THE NEW MAPPED ON TO THE OLD

Place
by Allen Fisher
[Reality Street, £15.00]


This is a very big book, the antithesis of the slim tome sometimes associated with poetry. It is to say the least of it ambitious in many ways, expansive in time but returning to places again and again. Much of it is centred around Lambeth and its rivers, most of it around South London. The best of it is this anchored, deep rooted sense of  place - if ever a book were well-named, this is it.
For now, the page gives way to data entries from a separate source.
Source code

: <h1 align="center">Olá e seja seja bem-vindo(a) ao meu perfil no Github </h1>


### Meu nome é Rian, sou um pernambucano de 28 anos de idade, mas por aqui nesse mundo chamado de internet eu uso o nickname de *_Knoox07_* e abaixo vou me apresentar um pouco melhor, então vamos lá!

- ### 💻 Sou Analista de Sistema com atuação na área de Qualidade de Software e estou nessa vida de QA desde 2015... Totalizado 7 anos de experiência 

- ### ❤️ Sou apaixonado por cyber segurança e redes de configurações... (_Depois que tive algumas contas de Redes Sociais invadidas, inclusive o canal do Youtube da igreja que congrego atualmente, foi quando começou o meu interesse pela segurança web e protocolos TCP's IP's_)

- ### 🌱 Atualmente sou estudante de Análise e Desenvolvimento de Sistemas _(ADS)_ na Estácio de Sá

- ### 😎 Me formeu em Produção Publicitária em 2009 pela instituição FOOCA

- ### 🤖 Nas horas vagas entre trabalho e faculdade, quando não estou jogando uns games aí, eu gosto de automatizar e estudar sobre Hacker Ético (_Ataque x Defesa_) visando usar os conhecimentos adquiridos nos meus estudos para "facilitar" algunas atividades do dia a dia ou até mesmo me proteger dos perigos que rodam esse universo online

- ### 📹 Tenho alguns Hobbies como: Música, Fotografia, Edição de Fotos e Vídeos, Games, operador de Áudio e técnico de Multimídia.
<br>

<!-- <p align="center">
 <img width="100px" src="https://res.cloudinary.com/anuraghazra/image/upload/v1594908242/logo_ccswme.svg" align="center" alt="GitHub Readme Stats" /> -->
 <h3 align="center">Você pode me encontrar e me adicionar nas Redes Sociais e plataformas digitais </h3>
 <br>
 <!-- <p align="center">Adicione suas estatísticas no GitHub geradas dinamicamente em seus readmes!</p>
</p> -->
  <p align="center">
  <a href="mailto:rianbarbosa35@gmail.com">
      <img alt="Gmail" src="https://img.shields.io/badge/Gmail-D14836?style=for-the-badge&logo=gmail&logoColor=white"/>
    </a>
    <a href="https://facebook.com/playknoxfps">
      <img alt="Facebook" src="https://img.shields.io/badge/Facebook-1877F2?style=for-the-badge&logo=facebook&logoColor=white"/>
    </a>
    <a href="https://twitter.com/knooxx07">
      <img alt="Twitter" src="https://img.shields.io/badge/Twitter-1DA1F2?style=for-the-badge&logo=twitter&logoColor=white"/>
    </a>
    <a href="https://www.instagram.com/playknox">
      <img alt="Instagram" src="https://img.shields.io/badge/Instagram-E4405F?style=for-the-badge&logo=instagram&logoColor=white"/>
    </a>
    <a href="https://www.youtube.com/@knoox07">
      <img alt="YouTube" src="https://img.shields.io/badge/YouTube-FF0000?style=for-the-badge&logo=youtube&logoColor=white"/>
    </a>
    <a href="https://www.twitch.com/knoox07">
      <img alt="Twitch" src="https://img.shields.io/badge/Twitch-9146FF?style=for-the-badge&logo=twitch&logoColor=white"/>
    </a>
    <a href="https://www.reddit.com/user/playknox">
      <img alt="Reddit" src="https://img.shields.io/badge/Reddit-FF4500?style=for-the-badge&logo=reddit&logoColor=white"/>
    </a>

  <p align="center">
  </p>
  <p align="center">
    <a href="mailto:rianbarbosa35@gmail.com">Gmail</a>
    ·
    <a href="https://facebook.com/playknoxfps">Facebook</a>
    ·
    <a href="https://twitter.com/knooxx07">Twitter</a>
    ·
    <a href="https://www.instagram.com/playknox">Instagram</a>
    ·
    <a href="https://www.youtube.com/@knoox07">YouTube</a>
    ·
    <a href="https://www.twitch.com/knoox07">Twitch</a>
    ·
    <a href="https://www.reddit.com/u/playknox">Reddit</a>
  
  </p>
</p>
                 under Ruskin's bridge
     joined by the shed from Brockwell Park
     described by the lady living at 32 Tulse Hill
                    ('Place IV')

The worst of it concerns sexual acts unattractively metaphorised in the mythic mode of the 'Greene Man' or just not nice. People are slotted in, subsumed in the genius of place. Here:

     warm waters locking us our spoons
     sponways into one another's bowl

there:

     My panting frame holds to her fast breathing
     to sow the field lip lip press

I find it jarring, ask is it part of the groundplan, something necessary to Fisher? When he returns to place as mapped, he's on much more certain ground.

Introduced as an essay in fragments and explained as a production with its roots in Fluxus, we can read the book in many ways - as a commonplace book (as an un
commonplace book), as a bedside book, a geographical aide-memoire, a sarf lannen I-Ching, even as a book of poetry. A train journey book yes, but my 4 hours down to Birmingham New Street didn't even begin to exhaust it.

I found it in a way comparable to the Wiccipoedia
, personal, slanted, skewed even, lots of telling of things, lots of information, vast quantities of desk research processed in a puzzling fashion, some seemingly unadulterated, some passages crystal clear. Then again he can be verbose but too clipped, a dichotomy well suited to Fluxus. Fluxus remember was behind both Yoko Ono's very concentrated Grapefruit and Joseph Beuys' opaque and now seemingly spurious personal myth-making.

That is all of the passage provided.